-- What you need to do --
For the entries below, report the number of lines where the string "subsubsection" appears, and only that number.

Dataset entries

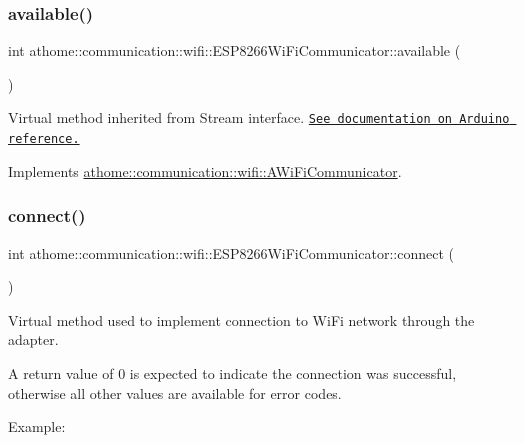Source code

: \subsubsection{\texorpdfstring{available()}{available()}}
{\footnotesize\ttfamily int athome\+::communication\+::wifi\+::\+E\+S\+P8266\+Wi\+Fi\+Communicator\+::available (\begin{DoxyParamCaption}{ }\end{DoxyParamCaption})\hspace{0.3cm}{\ttfamily [virtual]}}

Virtual method inherited from Stream interface. \href{https://www.arduino.cc/reference/en/language/functions/communication/stream/streamavailable/}{\tt See documentation on Arduino reference.} 

Implements \mbox{\hyperlink{classathome_1_1communication_1_1wifi_1_1_a_wi_fi_communicator_ab71f3c62a890abdefe549d69b40b12ba}{athome\+::communication\+::wifi\+::\+A\+Wi\+Fi\+Communicator}}.

\mbox{\label{classathome_1_1communication_1_1wifi_1_1_e_s_p8266_wi_fi_communicator_a58cc439be2f368b346bbbe1601a9b675}} 
\subsubsection{\texorpdfstring{connect()}{connect()}}
{\footnotesize\ttfamily int athome\+::communication\+::wifi\+::\+E\+S\+P8266\+Wi\+Fi\+Communicator\+::connect (\begin{DoxyParamCaption}{ }\end{DoxyParamCaption})\hspace{0.3cm}{\ttfamily [virtual]}}

Virtual method used to implement connection to Wi\+Fi network through the adapter.

A return value of 0 is expected to indicate the connection was successful, otherwise all other values are available for error codes.

Example\+:


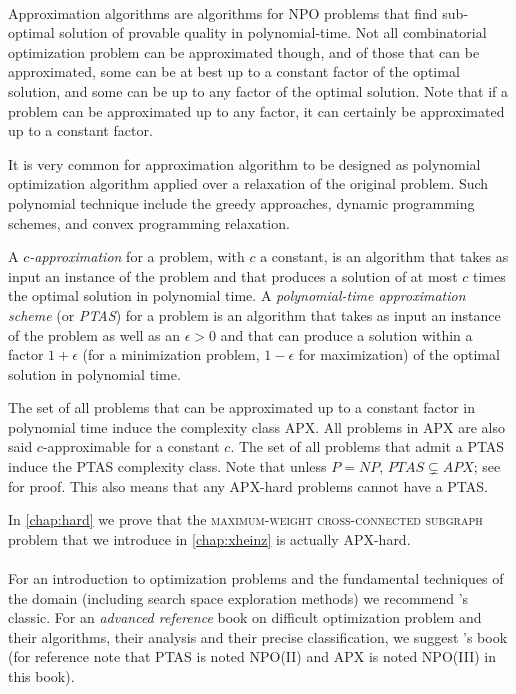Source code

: 		\paragraph{}
		Approximation algorithms are algorithms for NPO problems that find sub-optimal solution of provable quality in polynomial-time.
		Not all combinatorial optimization problem can be approximated though, and of those that can be approximated, some can be at best up to a constant factor of the optimal solution, and some can be up to any factor of the optimal solution.
		Note that if a problem can be approximated up to any factor, it can certainly be approximated up to a constant factor.

		It is very common for approximation algorithm to be designed as polynomial optimization algorithm applied over a relaxation of the original problem.
		Such polynomial technique include the greedy approaches, dynamic programming schemes, and convex programming relaxation.

		A \emph{$c$-approximation} for a problem, with $c$ a constant, is an algorithm that takes as input an instance of the problem and that produces a solution of at most $c$ times the optimal solution in polynomial time.
		A \emph{polynomial-time approximation scheme} (or \emph{PTAS}) for a problem is an algorithm that takes as input an instance of the problem as well as an $\epsilon > 0$ and that can produce a solution within a factor $1 + \epsilon$ (for a minimization problem, $1 - \epsilon$ for maximization) of the optimal solution in polynomial time.

		The set of all problems that can be approximated up to a constant factor in polynomial time induce the complexity class APX.
		All problems in APX are also said $c$-approximable for a constant $c$.
		The set of all problems that admit a PTAS induce the PTAS complexity class.
		Note that unless $P = NP$, $PTAS \subsetneq APX$; see \parencite[p. 20]{jansen1998introduction} for proof.
		This also means that any APX-hard problems cannot have a PTAS.
		
		In \cref{chap:hard} we prove that the \textsc{maximum-weight cross-connected subgraph} problem that we introduce in \cref{chap:xheinz} is actually APX-hard.

		\paragraph{}
		\paragraph{}
		For an introduction to optimization problems and the fundamental techniques of the domain (including search space exploration methods) we recommend \textcite{papadimitriou1982combinatorial}'s classic.
		For an \emph{advanced reference} book on difficult optimization problem and their algorithms, their analysis and their precise classification, we suggest \textcite{hromkovivc2013algorithmics}'s book (for reference note that PTAS is noted NPO(II) and APX is noted NPO(III) in this book).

-- Expected answer --
2